- [Task goal]:
Below this sentence is a listing; return exactly its lines from the one with "Number of page" to the one with "- Textbook Youtube", both kept, and nothing more.

- [Material shown]:
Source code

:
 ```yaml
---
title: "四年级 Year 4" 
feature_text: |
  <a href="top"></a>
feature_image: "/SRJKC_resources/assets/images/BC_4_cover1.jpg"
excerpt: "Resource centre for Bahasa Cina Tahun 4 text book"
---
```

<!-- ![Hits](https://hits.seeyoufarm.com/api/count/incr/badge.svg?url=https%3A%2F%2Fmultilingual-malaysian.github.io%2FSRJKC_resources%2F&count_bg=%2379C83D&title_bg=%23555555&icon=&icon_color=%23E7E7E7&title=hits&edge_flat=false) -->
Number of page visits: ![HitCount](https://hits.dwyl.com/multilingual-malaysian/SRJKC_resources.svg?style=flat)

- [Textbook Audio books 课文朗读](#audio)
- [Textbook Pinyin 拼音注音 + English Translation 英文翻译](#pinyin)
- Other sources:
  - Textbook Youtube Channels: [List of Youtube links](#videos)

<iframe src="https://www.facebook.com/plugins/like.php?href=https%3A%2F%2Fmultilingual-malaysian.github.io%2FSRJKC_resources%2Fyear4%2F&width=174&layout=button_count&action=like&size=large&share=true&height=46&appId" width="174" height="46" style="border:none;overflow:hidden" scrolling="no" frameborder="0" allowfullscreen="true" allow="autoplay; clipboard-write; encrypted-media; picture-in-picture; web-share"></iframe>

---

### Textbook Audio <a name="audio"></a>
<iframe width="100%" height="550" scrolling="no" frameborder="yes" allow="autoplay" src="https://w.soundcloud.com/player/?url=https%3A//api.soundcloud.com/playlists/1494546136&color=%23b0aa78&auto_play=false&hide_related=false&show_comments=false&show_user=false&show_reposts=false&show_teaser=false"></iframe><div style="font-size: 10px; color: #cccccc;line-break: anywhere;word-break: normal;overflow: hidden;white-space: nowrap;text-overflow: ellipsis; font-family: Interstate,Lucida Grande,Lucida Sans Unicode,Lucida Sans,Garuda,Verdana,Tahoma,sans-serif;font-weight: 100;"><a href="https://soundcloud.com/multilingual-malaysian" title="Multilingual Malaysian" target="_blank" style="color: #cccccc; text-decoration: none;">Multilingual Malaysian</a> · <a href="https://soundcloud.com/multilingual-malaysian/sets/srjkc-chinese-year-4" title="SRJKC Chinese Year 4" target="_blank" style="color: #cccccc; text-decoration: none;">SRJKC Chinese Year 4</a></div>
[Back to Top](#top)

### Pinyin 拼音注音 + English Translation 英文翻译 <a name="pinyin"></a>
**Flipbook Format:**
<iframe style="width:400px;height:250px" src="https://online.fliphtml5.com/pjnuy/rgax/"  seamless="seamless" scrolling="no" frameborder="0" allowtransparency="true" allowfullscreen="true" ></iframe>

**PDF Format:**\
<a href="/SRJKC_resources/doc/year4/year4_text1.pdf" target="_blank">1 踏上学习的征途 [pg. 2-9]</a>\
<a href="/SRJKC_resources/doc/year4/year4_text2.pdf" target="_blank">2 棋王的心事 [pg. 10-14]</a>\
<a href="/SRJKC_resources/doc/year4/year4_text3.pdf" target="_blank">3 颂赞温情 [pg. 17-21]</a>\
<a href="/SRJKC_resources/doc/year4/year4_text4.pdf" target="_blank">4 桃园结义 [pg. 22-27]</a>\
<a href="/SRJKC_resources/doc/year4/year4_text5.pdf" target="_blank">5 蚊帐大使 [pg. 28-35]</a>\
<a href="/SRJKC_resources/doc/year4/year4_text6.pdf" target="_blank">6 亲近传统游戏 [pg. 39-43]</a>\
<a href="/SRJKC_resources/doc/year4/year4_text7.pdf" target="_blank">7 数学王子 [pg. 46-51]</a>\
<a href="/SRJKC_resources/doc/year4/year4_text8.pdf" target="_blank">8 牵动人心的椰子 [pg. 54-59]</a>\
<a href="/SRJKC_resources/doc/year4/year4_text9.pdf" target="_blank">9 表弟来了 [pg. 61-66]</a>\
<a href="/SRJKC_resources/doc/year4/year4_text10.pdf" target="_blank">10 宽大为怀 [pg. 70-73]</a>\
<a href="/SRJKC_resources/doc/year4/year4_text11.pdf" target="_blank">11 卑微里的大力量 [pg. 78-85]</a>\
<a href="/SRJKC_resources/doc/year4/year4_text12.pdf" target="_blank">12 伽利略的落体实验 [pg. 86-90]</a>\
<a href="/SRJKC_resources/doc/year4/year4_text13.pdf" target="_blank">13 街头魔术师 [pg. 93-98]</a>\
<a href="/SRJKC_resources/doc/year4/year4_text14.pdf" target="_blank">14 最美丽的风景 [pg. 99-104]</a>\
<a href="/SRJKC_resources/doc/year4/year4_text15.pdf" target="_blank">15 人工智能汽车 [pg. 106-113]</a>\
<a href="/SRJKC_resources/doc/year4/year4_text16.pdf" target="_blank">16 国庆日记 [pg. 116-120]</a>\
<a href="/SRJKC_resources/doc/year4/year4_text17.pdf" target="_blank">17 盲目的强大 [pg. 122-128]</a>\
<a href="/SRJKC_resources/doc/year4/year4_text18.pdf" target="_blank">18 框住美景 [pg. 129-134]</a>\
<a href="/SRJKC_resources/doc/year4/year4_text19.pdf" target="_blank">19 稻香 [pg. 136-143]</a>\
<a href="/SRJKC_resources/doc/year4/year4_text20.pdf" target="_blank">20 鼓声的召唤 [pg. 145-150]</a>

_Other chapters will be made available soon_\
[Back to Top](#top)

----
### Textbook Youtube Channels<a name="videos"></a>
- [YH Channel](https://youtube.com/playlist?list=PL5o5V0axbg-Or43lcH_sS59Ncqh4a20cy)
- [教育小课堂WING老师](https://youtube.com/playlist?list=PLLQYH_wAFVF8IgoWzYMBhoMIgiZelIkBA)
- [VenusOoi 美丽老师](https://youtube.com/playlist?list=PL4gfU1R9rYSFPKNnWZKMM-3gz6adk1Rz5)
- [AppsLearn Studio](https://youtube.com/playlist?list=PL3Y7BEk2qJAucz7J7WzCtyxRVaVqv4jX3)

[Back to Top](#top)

- [Solution for this task]:
Number of page visits: ![HitCount](https://hits.dwyl.com/multilingual-malaysian/SRJKC_resources.svg?style=flat)

- [Textbook Audio books 课文朗读](#audio)
- [Textbook Pinyin 拼音注音 + English Translation 英文翻译](#pinyin)
- Other sources:
  - Textbook Youtube Channels: [List of Youtube links](#videos)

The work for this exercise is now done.